Geological setting. The Miocene Har-Togoo shield volcano is situated on top of a vast volcanic plateau (figure 1). The 5,000-year-old Khorog (Horog) cone in the Taryatu-Chulutu volcanic field is located 135 km SW and the Quaternary Urun-Dush cone in the Khanuy Gol (Hanuy Gol) volcanic field is 95 km ENE. Pliocene and Quaternary volcanic rocks are also abundant in the vicinity of the Holocene volcanoes (Devyatkin and Smelov, 1979; Logatchev and others, 1982). Analysis of seismic activity recorded by a network of seismic stations across Mongolia shows that earthquakes of magnitude 2-3.5 are scattered around the Har-Togoo volcano at a distance of 10-15 km.
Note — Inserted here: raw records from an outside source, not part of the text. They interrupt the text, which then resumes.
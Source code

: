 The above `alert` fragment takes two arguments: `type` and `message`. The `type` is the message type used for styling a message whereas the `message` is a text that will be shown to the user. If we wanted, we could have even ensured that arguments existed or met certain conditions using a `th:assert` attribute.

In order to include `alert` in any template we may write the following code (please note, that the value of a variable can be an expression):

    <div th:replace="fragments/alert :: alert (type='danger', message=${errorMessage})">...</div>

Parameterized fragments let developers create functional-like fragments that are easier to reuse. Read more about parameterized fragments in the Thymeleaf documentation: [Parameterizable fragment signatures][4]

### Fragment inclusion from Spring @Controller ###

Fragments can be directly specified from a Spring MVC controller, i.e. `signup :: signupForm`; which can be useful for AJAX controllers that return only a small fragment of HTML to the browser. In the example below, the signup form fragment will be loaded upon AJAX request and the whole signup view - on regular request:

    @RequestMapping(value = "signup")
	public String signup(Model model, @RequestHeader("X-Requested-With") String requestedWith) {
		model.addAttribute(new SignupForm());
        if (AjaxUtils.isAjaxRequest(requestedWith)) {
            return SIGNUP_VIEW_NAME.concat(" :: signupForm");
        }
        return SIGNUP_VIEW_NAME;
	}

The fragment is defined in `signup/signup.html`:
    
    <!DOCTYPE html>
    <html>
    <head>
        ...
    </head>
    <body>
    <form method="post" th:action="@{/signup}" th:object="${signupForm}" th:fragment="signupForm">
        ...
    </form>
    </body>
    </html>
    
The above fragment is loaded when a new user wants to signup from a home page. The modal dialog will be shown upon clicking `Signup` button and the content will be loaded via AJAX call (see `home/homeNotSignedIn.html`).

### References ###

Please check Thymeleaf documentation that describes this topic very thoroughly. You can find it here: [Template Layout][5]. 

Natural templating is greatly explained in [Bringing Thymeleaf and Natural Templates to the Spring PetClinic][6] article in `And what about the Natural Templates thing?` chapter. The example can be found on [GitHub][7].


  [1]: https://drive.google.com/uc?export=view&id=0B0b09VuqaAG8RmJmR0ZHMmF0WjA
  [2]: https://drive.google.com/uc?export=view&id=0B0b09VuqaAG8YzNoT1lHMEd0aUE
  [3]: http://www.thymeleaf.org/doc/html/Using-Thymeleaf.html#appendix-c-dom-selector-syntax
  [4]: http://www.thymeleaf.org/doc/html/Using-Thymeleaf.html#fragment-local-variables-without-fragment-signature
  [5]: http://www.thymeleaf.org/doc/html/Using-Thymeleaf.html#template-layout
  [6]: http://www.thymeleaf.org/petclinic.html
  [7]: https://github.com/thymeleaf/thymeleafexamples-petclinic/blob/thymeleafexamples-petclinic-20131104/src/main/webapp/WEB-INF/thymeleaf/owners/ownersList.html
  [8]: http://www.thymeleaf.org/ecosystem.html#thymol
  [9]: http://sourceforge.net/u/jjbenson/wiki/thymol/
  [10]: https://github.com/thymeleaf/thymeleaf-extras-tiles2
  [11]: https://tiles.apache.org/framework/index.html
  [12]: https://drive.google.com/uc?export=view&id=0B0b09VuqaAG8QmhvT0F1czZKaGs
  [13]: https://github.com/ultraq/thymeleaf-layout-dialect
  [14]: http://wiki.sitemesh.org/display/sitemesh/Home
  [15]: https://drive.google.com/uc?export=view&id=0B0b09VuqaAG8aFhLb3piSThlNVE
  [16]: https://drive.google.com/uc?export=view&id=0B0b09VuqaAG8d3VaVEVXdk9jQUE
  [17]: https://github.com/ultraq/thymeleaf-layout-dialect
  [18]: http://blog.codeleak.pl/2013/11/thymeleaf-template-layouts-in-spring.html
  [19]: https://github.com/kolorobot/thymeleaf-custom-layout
Figure (see Caption) Figure 1. Photograph of the Har-Togoo volcano viewed from west, March 2003. Courtesy of Alexei Ivanov.

Observations during March 2003. The name of the volcano in the Mongolian language means "black-pot" and through questioning of the local inhabitants, it was learned that there is a local myth that a dragon lived in the volcano. The local inhabitants also mentioned that marmots, previously abundant in the area, began to migrate westwards five years ago; they are now practically absent from the area.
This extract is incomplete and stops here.